╭──
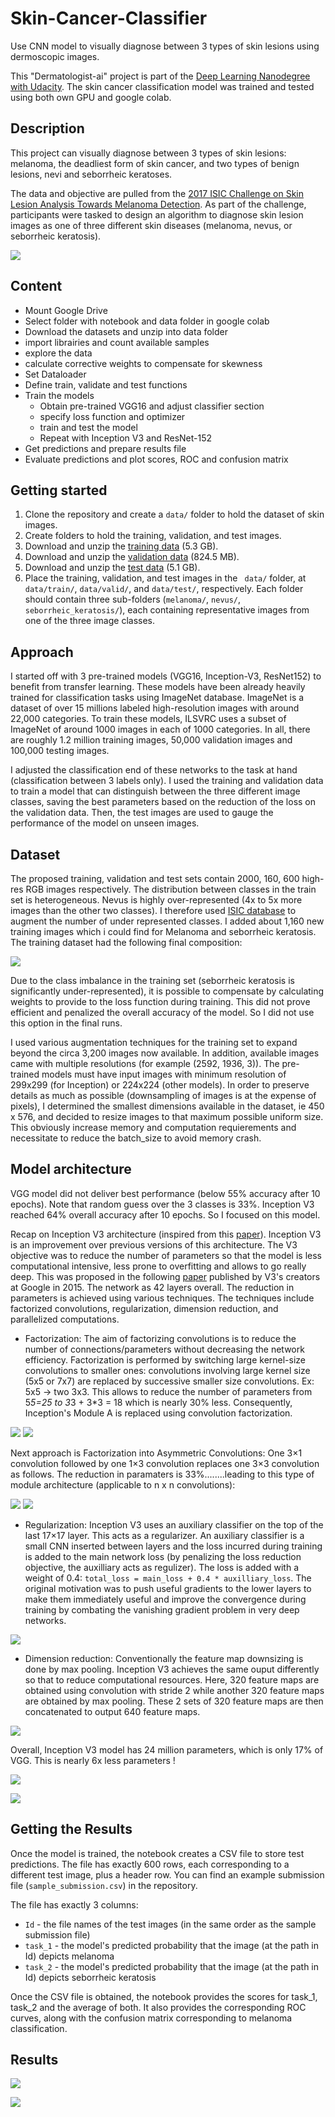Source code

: # Skin-Cancer-Classifier
Use CNN model to visually diagnose between 3 types of skin lesions using dermoscopic images.

This "Dermatologist-ai" project is part of the [Deep Learning Nanodegree with Udacity](https://www.udacity.com/course/deep-learning-nanodegree--nd101). The skin cancer classification model was trained and tested using both own GPU and google colab.

## Description
This project can visually diagnose between 3 types of skin lesions: melanoma, the deadliest form of skin cancer, and two types of benign lesions, nevi and seborrheic keratoses.

The data and objective are pulled from the [2017 ISIC Challenge on Skin Lesion Analysis Towards Melanoma Detection](https://challenge.kitware.com/#challenge/583f126bcad3a51cc66c8d9a). As part of the challenge, participants were tasked to design an algorithm to diagnose skin lesion images as one of three different skin diseases (melanoma, nevus, or seborrheic keratosis).

![](asset/skin_disease_classes.png)

## Content
- Mount Google Drive
- Select folder with notebook and data folder in google colab
- Download the datasets and unzip into data folder
- import librairies and count available samples
- explore the data
- calculate corrective weights to compensate for skewness
- Set Dataloader
- Define train, validate and test functions
- Train the models
    - Obtain pre-trained VGG16 and adjust classifier section
    - specify loss function and optimizer
    - train and test the model
   - Repeat with Inception V3 and ResNet-152
 - Get predictions and prepare results file
 - Evaluate predictions and plot scores, ROC and confusion matrix

## Getting started
1.	Clone the repository and create a `data/` folder to hold the dataset of skin images.
2.	Create folders to hold the training, validation, and test images.
3.	Download and unzip the [training data](https://s3-us-west-1.amazonaws.com/udacity-dlnfd/datasets/skin-cancer/train.zip) (5.3 GB).
4.	Download and unzip the [validation data](https://s3-us-west-1.amazonaws.com/udacity-dlnfd/datasets/skin-cancer/valid.zip) (824.5 MB).
5.	Download and unzip the [test data](https://s3-us-west-1.amazonaws.com/udacity-dlnfd/datasets/skin-cancer/test.zip) (5.1 GB).
6.	Place the training, validation, and test images in the ` data/` folder, at `data/train/`, `data/valid/`, and `data/test/`, respectively. Each folder should contain three sub-folders (`melanoma/`, `nevus/`, `seborrheic_keratosis/`), each containing representative images from one of the three image classes.

## Approach
I started off with 3 pre-trained models (VGG16, Inception-V3, ResNet152) to benefit from transfer learning. These models have been already heavily trained for classification tasks using ImageNet database. ImageNet is a dataset of over 15 millions labeled high-resolution images with around 22,000 categories. To train these models, ILSVRC uses a subset of ImageNet of around 1000 images in each of 1000 categories. In all, there are roughly 1.2 million training images, 50,000 validation images and 100,000 testing images.

I adjusted the classification end of these networks to the task at hand (classification between 3 labels only).  I used the training and validation data to train a model that can distinguish between the three different image classes, saving the best parameters based on the reduction of the loss on the validation data.
Then, the test images are used to gauge the performance of the model on unseen images.

## Dataset
The proposed training, validation and test sets contain 2000, 160, 600 high-res RGB images respectively. The distribution between classes in the train set is heterogeneous. Nevus is highly over-represented (4x to 5x more images than the other two classes). I therefore used [ISIC database](https://www.isic-archive.com/#!/topWithHeader/onlyHeaderTop/gallery?filter=%5B%5D) to augment the number of under represented classes. I added about 1,160 new training images which i could find for Melanoma and seborrheic keratosis. The training dataset had the following final composition:

![](asset/train_set.png)

Due to the class imbalance in the training set (seborrheic keratosis is significantly under-represented), it is possible to compensate by calculating weights to provide to the loss function during training. This did not prove efficient and penalized the overall accuracy of the model. So I did not use this option in the final runs.

I used various augmentation techniques for the training set to expand beyond the circa 3,200 images now available. In addition, available images came with multiple resolutions (for example (2592, 1936, 3)). The pre-trained models must have input images with minimum resolution of 299x299 (for Inception) or 224x224 (other models). In order to preserve details as much as possible (downsampling of images is at the expense of pixels), I determined the smallest dimensions available in the dataset, ie 450 x 576, and decided to resize images to that maximum possible uniform size. This obviously increase memory and computation requierements and necessitate to reduce the batch_size to avoid memory crash.

## Model architecture
VGG model did not deliver best performance (below 55% accuracy after 10 epochs). Note that random guess over the 3 classes is 33%. Inception V3 reached 64% overall accuracy after 10 epochs. So I focused on this model.

Recap on Inception V3 architecture (inspired from this [paper](https://medium.com/@sh.tsang/review-inception-v3-1st-runner-up-image-classification-in-ilsvrc-2015-17915421f77c)).
Inception V3 is an improvement over previous versions of this architecture. The V3 objective was to reduce the number of parameters so that the model is less computational intensive, less prone to overfitting and allows to go really deep. This was proposed in the following [paper](https://arxiv.org/abs/1512.00567) published by V3's creators at Google in 2015.
The network as 42 layers overall. The reduction in parameters is achieved using various techniques. The techniques include factorized convolutions, regularization, dimension reduction, and parallelized computations.
-	Factorization: The aim of factorizing convolutions is to reduce the number of connections/parameters without decreasing the network efficiency. Factorization is performed by switching large kernel-size convolutions to smaller ones: convolutions involving large kernel size (5x5 or 7x7) are replaced by successive smaller size convolutions. Ex: 5x5 -> two 3x3. This allows to reduce the number of parameters from 5*5=25 to 3*3 + 3*3 = 18 which is nearly 30% less. Consequently, Inception's Module A is replaced using convolution factorization.

![](asset/3by3.png)                                                  ![](asset/moduleA.png)

Next approach is Factorization into Asymmetric Convolutions: One 3×1 convolution followed by one 1×3 convolution replaces one 3×3 convolution as follows. The reduction in paramaters is 33%........leading to this type of module architecture (applicable to n x n convolutions):

![](asset/3by1.png)                                                    ![](asset/moduleB.png)

- Regularization: Inception V3 uses an auxiliary classifier on the top of the last 17×17 layer. This acts as a regularizer. An auxiliary classifier is a small CNN inserted between layers and the loss incurred during training is added to the main network loss (by penalizing the loss reduction objective, the auxilliary acts as regulizer). The loss is added with a weight of 0.4: `total_loss = main_loss + 0.4 * auxilliary_loss`.
The original motivation was to push useful gradients to the lower layers to make them immediately useful and improve the convergence during training by combating the vanishing gradient problem in very deep networks.

![](asset/auxilliary.png)

- Dimension reduction: Conventionally the feature map downsizing is done by max pooling. Inception V3 achieves the same ouput differently so that to reduce computational resources. Here, 320 feature maps are obtained using convolution with stride 2 while another 320 feature maps are obtained by max pooling. These 2 sets of 320 feature maps are then concatenated to output 640 feature maps.

![](asset/reduction.png)

Overall, Inception V3 model has 24 million parameters, which is only 17% of VGG. This is nearly 6x less parameters !

![](asset/final.png)

![](asset/inceptionV3.png)

## Getting the Results
Once the model is trained, the notebook creates a CSV file to store test predictions. The file has exactly 600 rows, each corresponding to a different test image, plus a header row. You can find an example submission file (`sample_submission.csv`) in the repository.

The file has exactly 3 columns:
- `Id` - the file names of the test images (in the same order as the sample submission file)
- `task_1` - the model's predicted probability that the image (at the path in Id) depicts melanoma
- `task_2` - the model's predicted probability that the image (at the path in Id) depicts seborrheic keratosis

Once the CSV file is obtained, the notebook provides the scores for task_1, task_2 and the average of both. It also provides the corresponding ROC curves, along with the confusion matrix corresponding to melanoma classification.

## Results

![](asset/accuracy.png)

![](asset/ROC.png)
╰──
__EXERCISE INSTRUCTIONS__
From the first line to the last, give the data again exactly, but without pictures.

__RESPONSE TO THIS TASK__
Source code

: # Skin-Cancer-Classifier
Use CNN model to visually diagnose between 3 types of skin lesions using dermoscopic images.

This "Dermatologist-ai" project is part of the [Deep Learning Nanodegree with Udacity](https://www.udacity.com/course/deep-learning-nanodegree--nd101). The skin cancer classification model was trained and tested using both own GPU and google colab.

## Description
This project can visually diagnose between 3 types of skin lesions: melanoma, the deadliest form of skin cancer, and two types of benign lesions, nevi and seborrheic keratoses.

The data and objective are pulled from the [2017 ISIC Challenge on Skin Lesion Analysis Towards Melanoma Detection](https://challenge.kitware.com/#challenge/583f126bcad3a51cc66c8d9a). As part of the challenge, participants were tasked to design an algorithm to diagnose skin lesion images as one of three different skin diseases (melanoma, nevus, or seborrheic keratosis).

![](asset/skin_disease_classes.png)

## Content
- Mount Google Drive
- Select folder with notebook and data folder in google colab
- Download the datasets and unzip into data folder
- import librairies and count available samples
- explore the data
- calculate corrective weights to compensate for skewness
- Set Dataloader
- Define train, validate and test functions
- Train the models
    - Obtain pre-trained VGG16 and adjust classifier section
    - specify loss function and optimizer
    - train and test the model
   - Repeat with Inception V3 and ResNet-152
 - Get predictions and prepare results file
 - Evaluate predictions and plot scores, ROC and confusion matrix

## Getting started
1.	Clone the repository and create a `data/` folder to hold the dataset of skin images.
2.	Create folders to hold the training, validation, and test images.
3.	Download and unzip the [training data](https://s3-us-west-1.amazonaws.com/udacity-dlnfd/datasets/skin-cancer/train.zip) (5.3 GB).
4.	Download and unzip the [validation data](https://s3-us-west-1.amazonaws.com/udacity-dlnfd/datasets/skin-cancer/valid.zip) (824.5 MB).
5.	Download and unzip the [test data](https://s3-us-west-1.amazonaws.com/udacity-dlnfd/datasets/skin-cancer/test.zip) (5.1 GB).
6.	Place the training, validation, and test images in the ` data/` folder, at `data/train/`, `data/valid/`, and `data/test/`, respectively. Each folder should contain three sub-folders (`melanoma/`, `nevus/`, `seborrheic_keratosis/`), each containing representative images from one of the three image classes.

## Approach
I started off with 3 pre-trained models (VGG16, Inception-V3, ResNet152) to benefit from transfer learning. These models have been already heavily trained for classification tasks using ImageNet database. ImageNet is a dataset of over 15 millions labeled high-resolution images with around 22,000 categories. To train these models, ILSVRC uses a subset of ImageNet of around 1000 images in each of 1000 categories. In all, there are roughly 1.2 million training images, 50,000 validation images and 100,000 testing images.

I adjusted the classification end of these networks to the task at hand (classification between 3 labels only).  I used the training and validation data to train a model that can distinguish between the three different image classes, saving the best parameters based on the reduction of the loss on the validation data.
Then, the test images are used to gauge the performance of the model on unseen images.

## Dataset
The proposed training, validation and test sets contain 2000, 160, 600 high-res RGB images respectively. The distribution between classes in the train set is heterogeneous. Nevus is highly over-represented (4x to 5x more images than the other two classes). I therefore used [ISIC database](https://www.isic-archive.com/#!/topWithHeader/onlyHeaderTop/gallery?filter=%5B%5D) to augment the number of under represented classes. I added about 1,160 new training images which i could find for Melanoma and seborrheic keratosis. The training dataset had the following final composition:

![](asset/train_set.png)

Due to the class imbalance in the training set (seborrheic keratosis is significantly under-represented), it is possible to compensate by calculating weights to provide to the loss function during training. This did not prove efficient and penalized the overall accuracy of the model. So I did not use this option in the final runs.

I used various augmentation techniques for the training set to expand beyond the circa 3,200 images now available. In addition, available images came with multiple resolutions (for example (2592, 1936, 3)). The pre-trained models must have input images with minimum resolution of 299x299 (for Inception) or 224x224 (other models). In order to preserve details as much as possible (downsampling of images is at the expense of pixels), I determined the smallest dimensions available in the dataset, ie 450 x 576, and decided to resize images to that maximum possible uniform size. This obviously increase memory and computation requierements and necessitate to reduce the batch_size to avoid memory crash.

## Model architecture
VGG model did not deliver best performance (below 55% accuracy after 10 epochs). Note that random guess over the 3 classes is 33%. Inception V3 reached 64% overall accuracy after 10 epochs. So I focused on this model.

Recap on Inception V3 architecture (inspired from this [paper](https://medium.com/@sh.tsang/review-inception-v3-1st-runner-up-image-classification-in-ilsvrc-2015-17915421f77c)).
Inception V3 is an improvement over previous versions of this architecture. The V3 objective was to reduce the number of parameters so that the model is less computational intensive, less prone to overfitting and allows to go really deep. This was proposed in the following [paper](https://arxiv.org/abs/1512.00567) published by V3's creators at Google in 2015.
The network as 42 layers overall. The reduction in parameters is achieved using various techniques. The techniques include factorized convolutions, regularization, dimension reduction, and parallelized computations.
-	Factorization: The aim of factorizing convolutions is to reduce the number of connections/parameters without decreasing the network efficiency. Factorization is performed by switching large kernel-size convolutions to smaller ones: convolutions involving large kernel size (5x5 or 7x7) are replaced by successive smaller size convolutions. Ex: 5x5 -> two 3x3. This allows to reduce the number of parameters from 5*5=25 to 3*3 + 3*3 = 18 which is nearly 30% less. Consequently, Inception's Module A is replaced using convolution factorization.

![](asset/3by3.png)                                                  ![](asset/moduleA.png)

Next approach is Factorization into Asymmetric Convolutions: One 3×1 convolution followed by one 1×3 convolution replaces one 3×3 convolution as follows. The reduction in paramaters is 33%........leading to this type of module architecture (applicable to n x n convolutions):

![](asset/3by1.png)                                                    ![](asset/moduleB.png)

- Regularization: Inception V3 uses an auxiliary classifier on the top of the last 17×17 layer. This acts as a regularizer. An auxiliary classifier is a small CNN inserted between layers and the loss incurred during training is added to the main network loss (by penalizing the loss reduction objective, the auxilliary acts as regulizer). The loss is added with a weight of 0.4: `total_loss = main_loss + 0.4 * auxilliary_loss`.
The original motivation was to push useful gradients to the lower layers to make them immediately useful and improve the convergence during training by combating the vanishing gradient problem in very deep networks.

![](asset/auxilliary.png)

- Dimension reduction: Conventionally the feature map downsizing is done by max pooling. Inception V3 achieves the same ouput differently so that to reduce computational resources. Here, 320 feature maps are obtained using convolution with stride 2 while another 320 feature maps are obtained by max pooling. These 2 sets of 320 feature maps are then concatenated to output 640 feature maps.

![](asset/reduction.png)

Overall, Inception V3 model has 24 million parameters, which is only 17% of VGG. This is nearly 6x less parameters !

![](asset/final.png)

![](asset/inceptionV3.png)

## Getting the Results
Once the model is trained, the notebook creates a CSV file to store test predictions. The file has exactly 600 rows, each corresponding to a different test image, plus a header row. You can find an example submission file (`sample_submission.csv`) in the repository.

The file has exactly 3 columns:
- `Id` - the file names of the test images (in the same order as the sample submission file)
- `task_1` - the model's predicted probability that the image (at the path in Id) depicts melanoma
- `task_2` - the model's predicted probability that the image (at the path in Id) depicts seborrheic keratosis

Once the CSV file is obtained, the notebook provides the scores for task_1, task_2 and the average of both. It also provides the corresponding ROC curves, along with the confusion matrix corresponding to melanoma classification.

## Results

![](asset/accuracy.png)

![](asset/ROC.png)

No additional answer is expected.